H-P's reported earnings of $0.63 a share in the opening period of fiscal 2013 (which began November 1, 2012) fell short of the $0.73 it logged in the year-earlier term, but exceeded management's previous guidance of $0.34-$0.37 and our estimate of $0.34. Earnings also compared favorably with the steep losses recorded in the final two quarters of fiscal 2012, which were the result of writedowns of the company's Autonomy software business and workforce reduction program charges.

Four large services contracts, including one with General Motors, apparently didn't run off in the January period as management had anticipated, but will do so in the April term. Efforts to align expenses with revenues, which declined 6% year to year, also helped mitigate some of the pressure on the bottom line. Reported earnings included $0.19 a share of restructuring, intangibles, and acquisition costs.

The better-than-expected results notwithstanding, H-P's overall performance was weak in the opening quarter of fiscal 2013, which management describes as a "fix and rebuild year''. Revenues in all five of H-P's product groups declined in the January period. Personal Systems, the company's largest product segment, turned in an 8% revenue decline, with notebook computers down 16% year to year and particular softness in consumer revenues (down 13%). Consumer spending for computers remains depressed, and the popularity of mobile phones and tablet computers may be stealing sales from H-P.

The performance of the enterprise products group was mixed, with a 13% decline in storage systems partly offset by a 4% increase in networking products revenues.
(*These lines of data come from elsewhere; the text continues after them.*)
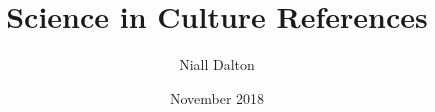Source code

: \documentclass{article}
\title{Science in Culture References}
\author{Niall Dalton}
\date{November 2018}
\begin{document}
\maketitle

\nocite{*}


\end{document}
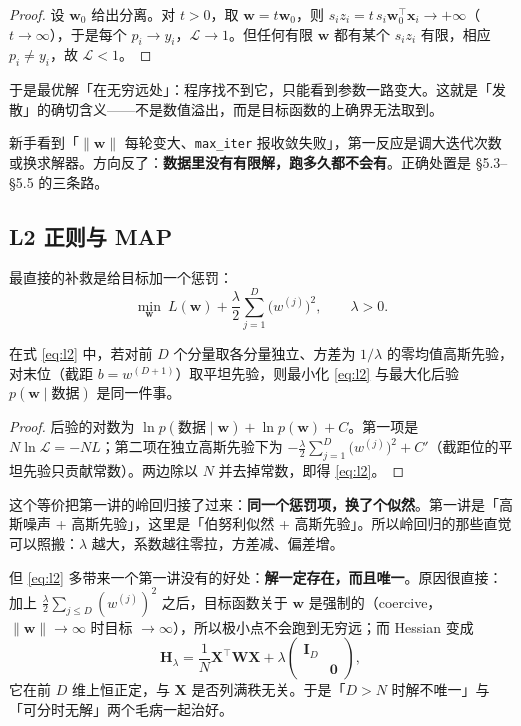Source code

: \documentclass[11pt,a4paper,fontset=windows,zihao=-4]{ctexart}
\newcommand{\bX}{\mathbf{X}}
\newcommand{\bw}{\mathbf{w}}
\newcommand{\bx}{\mathbf{x}}
\newcommand{\bI}{\mathbf{I}}
\newcommand{\bH}{\mathbf{H}}
\newcommand{\bW}{\mathbf{W}}
\newcommand{\tp}{^{\top}}
\newcommand{\norm}[1]{\lVert #1\rVert}
\begin{document}
\begin{proof}
设 $\bw_0$ 给出分离。对 $t>0$，取 $\bw=t\bw_0$，则 $s_iz_i=t\,s_i\bw_0\tp\bx_i\to+\infty$（$t\to\infty$），于是每个 $p_i\to y_i$，$\mathcal{L}\to1$。但任何有限 $\bw$ 都有某个 $s_iz_i$ 有限，相应 $p_i\ne y_i$，故 $\mathcal{L}<1$。
\end{proof}

于是最优解「在无穷远处」：程序找不到它，只能看到参数一路变大。这就是「发散」的确切含义——不是数值溢出，而是目标函数的上确界无法取到。

\begin{warn}
新手看到「$\norm{\bw}$ 每轮变大、\texttt{max\_iter} 报收敛失败」，第一反应是调大迭代次数或换求解器。方向反了：\textbf{数据里没有有限解，跑多久都不会有}。正确处置是 \S5.3--\S5.5 的三条路。
\end{warn}

\subsection{L2 正则与 MAP}

最直接的补救是给目标加一个惩罚：
\begin{equation}
  \min_{\bw}\ L(\bw)+\frac{\lambda}{2}\sum_{j=1}^{D}\bigl(w^{(j)}\bigr)^{2},\qquad \lambda>0 .
  \label{eq:l2}
\end{equation}

\begin{thm}
在式 \eqref{eq:l2} 中，若对前 $D$ 个分量取各分量独立、方差为 $1/\lambda$ 的零均值高斯先验，对末位（截距 $b=w^{(D+1)}$）取平坦先验，则最小化 \eqref{eq:l2} 与最大化后验 $p(\bw\mid\text{数据})$ 是同一件事。
\end{thm}

\begin{proof}
后验的对数为 $\ln p(\text{数据}\mid\bw)+\ln p(\bw)+C$。第一项是 $N\ln\mathcal{L}=-NL$；第二项在独立高斯先验下为 $-\frac{\lambda}{2}\sum_{j=1}^{D}\bigl(w^{(j)}\bigr)^{2}+C'$（截距位的平坦先验只贡献常数）。两边除以 $N$ 并去掉常数，即得 \eqref{eq:l2}。
\end{proof}

这个等价把第一讲的岭回归接了过来：\textbf{同一个惩罚项，换了个似然}。第一讲是「高斯噪声 + 高斯先验」，这里是「伯努利似然 + 高斯先验」。所以岭回归的那些直觉可以照搬：$\lambda$ 越大，系数越往零拉，方差减、偏差增。

但 \eqref{eq:l2} 多带来一个第一讲没有的好处：\textbf{解一定存在，而且唯一}。原因很直接：加上 $\frac{\lambda}{2}\sum_{j\le D}(w^{(j)})^{2}$ 之后，目标函数关于 $\bw$ 是强制的（coercive，$\norm{\bw}\to\infty$ 时目标 $\to\infty$），所以极小点不会跑到无穷远；而 Hessian 变成
\begin{equation}
  \bH_{\lambda}=\frac1N\bX\tp\bW\bX+\lambda\begin{pmatrix}\bI_{D}&\\&\mathbf{0}\end{pmatrix},
\end{equation}
它在前 $D$ 维上恒正定，与 $\bX$ 是否列满秩无关。于是「$D>N$ 时解不唯一」与「可分时无解」两个毛病一起治好。
\end{document}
Printing hardware and supplies revenues fell 5% relative to the fiscal 2012 like quarter, but margins expanded and the company seems to be gaining share in high-end offerings. Enterprise services revenues declined 7%. Software revenues and margins held relatively steady.

Although the company believes its turnaround efforts are beginning to gain some traction, its year-ahead prospects remain difficult, and H-P cautions that its earnings progress won't be linear. Management now expects share net in the April quarter to decline to only $0.38-$0.40, including an estimated $0.42 of acquisitions and restructuring costs. The aforementioned services contracts are expected to run off in the period, and will have a negative effect on the bottom line. In addition, personal systems will face a tough revenue comparison due to difficult market conditions and because revenues in the year-earlier period benefited from a pickup following the resolution of hard disk supply constraints a year earlier. But the benefits of the restructuring program are expected to accelerate over the balance of fiscal 2013 and into fiscal 2014. Moreover, recently launched storage system offerings might help lift enterprise product revenues, but server revenues may be hurt by continued weakness in the European market.

The company looks for full-year fiscal 2013 reported earnings of $2.30-$2.50 a share, including $1.10 of acquisitions and restructuring costs. The latter costs are expected to moderate in the second half from the fairly high April-period level. We still expect the company's recovery to be a very gradual, uneven process. But owing to the better-than-anticipated January-quarter results, we have raised our share-net estimate for fiscal 2013, from $1.95 to $2.10.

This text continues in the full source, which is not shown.